In the entries below, which lines run from the one containing "### CHONG HERNÁNDEZ SAMUEL" to the one containing "this page view"? Copy exactly those lines, ends included, and no others.
::: Input for this task
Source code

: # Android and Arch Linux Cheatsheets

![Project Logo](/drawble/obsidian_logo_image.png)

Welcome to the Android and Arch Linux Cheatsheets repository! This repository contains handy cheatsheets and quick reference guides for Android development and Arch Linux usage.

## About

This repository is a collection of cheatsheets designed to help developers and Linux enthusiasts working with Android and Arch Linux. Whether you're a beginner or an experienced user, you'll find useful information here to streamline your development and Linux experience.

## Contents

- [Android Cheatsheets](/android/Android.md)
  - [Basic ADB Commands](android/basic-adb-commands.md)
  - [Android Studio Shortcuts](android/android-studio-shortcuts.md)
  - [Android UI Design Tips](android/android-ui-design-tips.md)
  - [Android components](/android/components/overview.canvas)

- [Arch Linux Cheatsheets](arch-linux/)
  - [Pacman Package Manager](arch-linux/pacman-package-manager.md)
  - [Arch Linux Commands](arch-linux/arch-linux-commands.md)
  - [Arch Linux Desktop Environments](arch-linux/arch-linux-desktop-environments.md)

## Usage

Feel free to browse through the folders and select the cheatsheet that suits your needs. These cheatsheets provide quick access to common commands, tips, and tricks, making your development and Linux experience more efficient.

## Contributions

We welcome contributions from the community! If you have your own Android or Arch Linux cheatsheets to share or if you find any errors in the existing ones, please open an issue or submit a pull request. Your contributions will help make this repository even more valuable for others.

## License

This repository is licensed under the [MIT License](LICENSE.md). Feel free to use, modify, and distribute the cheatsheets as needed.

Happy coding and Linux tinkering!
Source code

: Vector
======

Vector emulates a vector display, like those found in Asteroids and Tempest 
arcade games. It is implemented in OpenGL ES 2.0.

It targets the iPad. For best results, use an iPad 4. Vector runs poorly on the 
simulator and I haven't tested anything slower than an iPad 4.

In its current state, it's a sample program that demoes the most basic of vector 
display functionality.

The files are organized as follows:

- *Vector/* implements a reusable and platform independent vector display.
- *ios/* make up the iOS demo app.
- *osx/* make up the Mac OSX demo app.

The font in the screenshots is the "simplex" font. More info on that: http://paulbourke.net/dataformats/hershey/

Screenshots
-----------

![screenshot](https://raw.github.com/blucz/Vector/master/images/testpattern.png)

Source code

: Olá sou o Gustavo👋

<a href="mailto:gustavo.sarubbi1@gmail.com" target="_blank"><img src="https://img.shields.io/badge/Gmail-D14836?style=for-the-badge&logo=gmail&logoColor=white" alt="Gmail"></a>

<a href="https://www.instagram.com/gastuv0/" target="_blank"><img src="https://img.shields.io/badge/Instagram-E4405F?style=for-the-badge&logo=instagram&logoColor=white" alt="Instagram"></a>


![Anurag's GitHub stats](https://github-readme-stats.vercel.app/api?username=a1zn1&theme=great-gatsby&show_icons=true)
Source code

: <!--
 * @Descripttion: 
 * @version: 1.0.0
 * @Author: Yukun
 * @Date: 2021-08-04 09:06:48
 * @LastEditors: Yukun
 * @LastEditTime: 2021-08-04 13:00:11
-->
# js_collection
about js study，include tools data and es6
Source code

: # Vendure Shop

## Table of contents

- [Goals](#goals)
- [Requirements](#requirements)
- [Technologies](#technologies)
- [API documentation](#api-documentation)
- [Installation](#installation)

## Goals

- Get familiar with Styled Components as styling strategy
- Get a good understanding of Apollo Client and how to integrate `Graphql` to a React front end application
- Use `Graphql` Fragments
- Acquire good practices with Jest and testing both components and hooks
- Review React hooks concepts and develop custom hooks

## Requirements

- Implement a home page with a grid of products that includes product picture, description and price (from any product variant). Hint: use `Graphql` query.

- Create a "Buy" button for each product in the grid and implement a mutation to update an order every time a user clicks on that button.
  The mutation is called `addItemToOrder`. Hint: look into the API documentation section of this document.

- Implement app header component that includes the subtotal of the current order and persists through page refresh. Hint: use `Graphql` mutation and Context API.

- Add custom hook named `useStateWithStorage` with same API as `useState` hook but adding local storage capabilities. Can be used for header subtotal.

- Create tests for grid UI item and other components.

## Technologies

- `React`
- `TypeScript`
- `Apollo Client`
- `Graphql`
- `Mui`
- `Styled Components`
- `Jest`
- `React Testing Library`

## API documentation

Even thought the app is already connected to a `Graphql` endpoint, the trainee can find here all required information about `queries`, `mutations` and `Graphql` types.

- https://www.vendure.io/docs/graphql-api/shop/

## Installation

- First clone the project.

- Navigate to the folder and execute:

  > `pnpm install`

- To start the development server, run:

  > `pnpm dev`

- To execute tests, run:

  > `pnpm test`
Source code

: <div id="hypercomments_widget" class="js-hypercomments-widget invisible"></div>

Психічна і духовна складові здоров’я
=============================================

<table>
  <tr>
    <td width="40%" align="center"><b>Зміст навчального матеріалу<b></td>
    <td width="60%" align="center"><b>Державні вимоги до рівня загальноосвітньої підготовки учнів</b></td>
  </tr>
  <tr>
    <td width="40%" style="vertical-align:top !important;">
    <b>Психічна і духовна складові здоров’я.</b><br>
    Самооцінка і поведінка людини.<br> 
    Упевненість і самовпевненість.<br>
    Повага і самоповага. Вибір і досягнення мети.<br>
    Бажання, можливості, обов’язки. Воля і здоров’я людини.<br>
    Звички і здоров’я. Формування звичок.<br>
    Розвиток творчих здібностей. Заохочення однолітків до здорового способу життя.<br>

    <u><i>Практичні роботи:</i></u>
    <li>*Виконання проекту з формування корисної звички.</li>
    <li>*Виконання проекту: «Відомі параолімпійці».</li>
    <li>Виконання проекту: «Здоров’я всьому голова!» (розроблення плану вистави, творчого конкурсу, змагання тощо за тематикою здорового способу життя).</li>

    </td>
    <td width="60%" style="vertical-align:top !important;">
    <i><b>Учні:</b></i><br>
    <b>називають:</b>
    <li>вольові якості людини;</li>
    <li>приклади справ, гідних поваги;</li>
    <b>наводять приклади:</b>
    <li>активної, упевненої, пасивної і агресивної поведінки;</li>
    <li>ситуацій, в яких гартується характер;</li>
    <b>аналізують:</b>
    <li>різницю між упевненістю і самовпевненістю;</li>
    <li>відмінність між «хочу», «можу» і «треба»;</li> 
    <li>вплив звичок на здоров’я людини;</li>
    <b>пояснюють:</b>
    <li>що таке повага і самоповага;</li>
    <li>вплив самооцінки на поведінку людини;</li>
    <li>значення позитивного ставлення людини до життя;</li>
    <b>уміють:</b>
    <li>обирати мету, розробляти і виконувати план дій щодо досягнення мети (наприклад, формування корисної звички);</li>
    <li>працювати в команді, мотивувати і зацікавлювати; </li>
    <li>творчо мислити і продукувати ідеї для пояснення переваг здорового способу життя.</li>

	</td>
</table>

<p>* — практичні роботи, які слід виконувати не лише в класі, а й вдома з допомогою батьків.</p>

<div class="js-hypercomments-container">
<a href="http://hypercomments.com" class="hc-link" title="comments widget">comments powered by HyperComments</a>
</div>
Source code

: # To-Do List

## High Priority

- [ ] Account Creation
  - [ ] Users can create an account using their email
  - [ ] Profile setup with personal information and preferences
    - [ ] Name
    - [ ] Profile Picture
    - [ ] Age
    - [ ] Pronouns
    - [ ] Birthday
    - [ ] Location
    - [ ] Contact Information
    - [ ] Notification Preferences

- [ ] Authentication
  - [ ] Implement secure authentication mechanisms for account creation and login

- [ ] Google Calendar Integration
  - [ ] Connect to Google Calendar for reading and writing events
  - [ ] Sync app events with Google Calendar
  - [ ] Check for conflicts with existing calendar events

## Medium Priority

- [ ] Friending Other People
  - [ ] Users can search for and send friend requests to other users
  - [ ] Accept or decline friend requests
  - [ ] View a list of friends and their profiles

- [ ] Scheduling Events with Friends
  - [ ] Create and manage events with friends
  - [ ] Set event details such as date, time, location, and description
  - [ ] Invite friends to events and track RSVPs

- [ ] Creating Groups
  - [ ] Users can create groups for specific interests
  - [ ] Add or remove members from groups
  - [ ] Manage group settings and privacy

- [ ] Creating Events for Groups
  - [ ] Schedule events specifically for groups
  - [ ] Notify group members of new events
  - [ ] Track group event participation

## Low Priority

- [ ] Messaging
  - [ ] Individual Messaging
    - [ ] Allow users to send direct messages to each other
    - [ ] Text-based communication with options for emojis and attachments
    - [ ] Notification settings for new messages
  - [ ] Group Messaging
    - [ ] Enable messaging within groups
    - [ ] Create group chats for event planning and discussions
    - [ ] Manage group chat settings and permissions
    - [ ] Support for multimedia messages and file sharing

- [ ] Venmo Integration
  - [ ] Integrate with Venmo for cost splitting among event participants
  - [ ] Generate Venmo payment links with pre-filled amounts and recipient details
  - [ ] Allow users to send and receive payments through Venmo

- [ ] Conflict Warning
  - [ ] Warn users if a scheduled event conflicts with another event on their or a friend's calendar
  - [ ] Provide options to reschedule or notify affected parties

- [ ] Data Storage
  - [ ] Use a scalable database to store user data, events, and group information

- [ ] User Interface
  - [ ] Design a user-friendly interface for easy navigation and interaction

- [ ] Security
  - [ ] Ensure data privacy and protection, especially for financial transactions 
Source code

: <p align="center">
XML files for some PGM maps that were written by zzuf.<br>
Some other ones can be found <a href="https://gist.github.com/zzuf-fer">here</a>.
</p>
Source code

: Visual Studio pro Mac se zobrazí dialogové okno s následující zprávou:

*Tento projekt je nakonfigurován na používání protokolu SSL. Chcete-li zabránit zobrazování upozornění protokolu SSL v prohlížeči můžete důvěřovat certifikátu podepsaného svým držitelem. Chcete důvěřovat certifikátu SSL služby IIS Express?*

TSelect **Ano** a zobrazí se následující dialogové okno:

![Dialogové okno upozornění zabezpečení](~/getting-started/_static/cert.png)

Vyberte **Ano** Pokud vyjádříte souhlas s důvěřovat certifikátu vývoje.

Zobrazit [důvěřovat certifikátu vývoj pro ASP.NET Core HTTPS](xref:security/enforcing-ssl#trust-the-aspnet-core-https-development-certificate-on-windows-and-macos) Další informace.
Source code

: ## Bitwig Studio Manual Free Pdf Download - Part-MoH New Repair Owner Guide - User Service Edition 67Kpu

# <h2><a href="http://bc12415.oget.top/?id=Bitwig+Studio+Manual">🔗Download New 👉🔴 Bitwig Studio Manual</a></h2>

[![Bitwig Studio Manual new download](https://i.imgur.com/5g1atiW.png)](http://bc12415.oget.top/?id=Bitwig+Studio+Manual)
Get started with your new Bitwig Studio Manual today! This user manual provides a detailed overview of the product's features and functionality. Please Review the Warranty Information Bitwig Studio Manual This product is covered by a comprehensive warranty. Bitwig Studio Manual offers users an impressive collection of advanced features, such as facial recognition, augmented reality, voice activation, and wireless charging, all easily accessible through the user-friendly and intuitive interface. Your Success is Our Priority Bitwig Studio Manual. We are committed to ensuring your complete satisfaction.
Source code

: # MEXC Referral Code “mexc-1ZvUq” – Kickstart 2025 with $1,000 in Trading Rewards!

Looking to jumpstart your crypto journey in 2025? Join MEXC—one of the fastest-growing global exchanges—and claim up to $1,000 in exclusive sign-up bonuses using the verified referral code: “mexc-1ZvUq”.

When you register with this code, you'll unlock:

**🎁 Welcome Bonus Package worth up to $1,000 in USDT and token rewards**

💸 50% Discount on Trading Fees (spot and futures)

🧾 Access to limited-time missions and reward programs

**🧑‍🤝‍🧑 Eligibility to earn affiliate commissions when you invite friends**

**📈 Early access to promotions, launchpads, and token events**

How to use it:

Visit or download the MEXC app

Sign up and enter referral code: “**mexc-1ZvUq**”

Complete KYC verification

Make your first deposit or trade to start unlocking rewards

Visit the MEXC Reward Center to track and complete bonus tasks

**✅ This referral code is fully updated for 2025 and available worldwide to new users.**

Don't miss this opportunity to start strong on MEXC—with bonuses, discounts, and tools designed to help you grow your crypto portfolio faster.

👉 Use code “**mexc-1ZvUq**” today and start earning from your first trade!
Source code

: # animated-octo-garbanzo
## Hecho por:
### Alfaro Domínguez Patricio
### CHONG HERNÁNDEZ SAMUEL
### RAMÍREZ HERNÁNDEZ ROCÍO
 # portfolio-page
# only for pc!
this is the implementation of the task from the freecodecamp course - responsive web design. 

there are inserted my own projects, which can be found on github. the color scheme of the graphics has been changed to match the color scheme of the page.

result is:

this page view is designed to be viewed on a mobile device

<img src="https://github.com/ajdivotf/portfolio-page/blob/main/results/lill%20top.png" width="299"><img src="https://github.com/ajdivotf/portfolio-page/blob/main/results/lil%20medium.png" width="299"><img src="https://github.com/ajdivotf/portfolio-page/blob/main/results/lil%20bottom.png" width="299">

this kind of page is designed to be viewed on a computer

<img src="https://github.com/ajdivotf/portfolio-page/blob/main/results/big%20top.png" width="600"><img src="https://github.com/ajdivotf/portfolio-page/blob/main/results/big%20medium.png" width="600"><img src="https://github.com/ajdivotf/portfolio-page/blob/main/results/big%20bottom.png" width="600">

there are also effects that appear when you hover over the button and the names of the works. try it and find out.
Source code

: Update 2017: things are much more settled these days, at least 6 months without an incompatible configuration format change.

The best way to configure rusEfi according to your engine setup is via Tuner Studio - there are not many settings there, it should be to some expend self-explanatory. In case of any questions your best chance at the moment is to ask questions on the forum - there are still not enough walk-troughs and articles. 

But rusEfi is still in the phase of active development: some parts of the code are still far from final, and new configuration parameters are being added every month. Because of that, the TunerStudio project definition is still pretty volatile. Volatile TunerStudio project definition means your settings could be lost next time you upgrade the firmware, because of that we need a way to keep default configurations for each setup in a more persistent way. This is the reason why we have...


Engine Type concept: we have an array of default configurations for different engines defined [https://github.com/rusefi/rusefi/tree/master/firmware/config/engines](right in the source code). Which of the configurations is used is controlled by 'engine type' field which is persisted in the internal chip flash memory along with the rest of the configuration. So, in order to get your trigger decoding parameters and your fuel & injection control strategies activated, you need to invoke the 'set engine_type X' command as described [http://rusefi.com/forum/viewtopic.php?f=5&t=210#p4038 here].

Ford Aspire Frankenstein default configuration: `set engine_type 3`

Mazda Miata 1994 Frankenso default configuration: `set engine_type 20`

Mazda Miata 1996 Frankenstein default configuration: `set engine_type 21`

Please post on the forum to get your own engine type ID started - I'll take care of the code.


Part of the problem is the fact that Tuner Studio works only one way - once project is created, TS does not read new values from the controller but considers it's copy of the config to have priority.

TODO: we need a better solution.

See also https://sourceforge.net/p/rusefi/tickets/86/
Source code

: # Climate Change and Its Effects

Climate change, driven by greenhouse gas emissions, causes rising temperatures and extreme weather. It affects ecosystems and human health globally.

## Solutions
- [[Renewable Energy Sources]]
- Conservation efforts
::::::
## Exercise result
### CHONG HERNÁNDEZ SAMUEL
### RAMÍREZ HERNÁNDEZ ROCÍO
 # portfolio-page
# only for pc!
this is the implementation of the task from the freecodecamp course - responsive web design. 

there are inserted my own projects, which can be found on github. the color scheme of the graphics has been changed to match the color scheme of the page.

result is:

this page view is designed to be viewed on a mobile device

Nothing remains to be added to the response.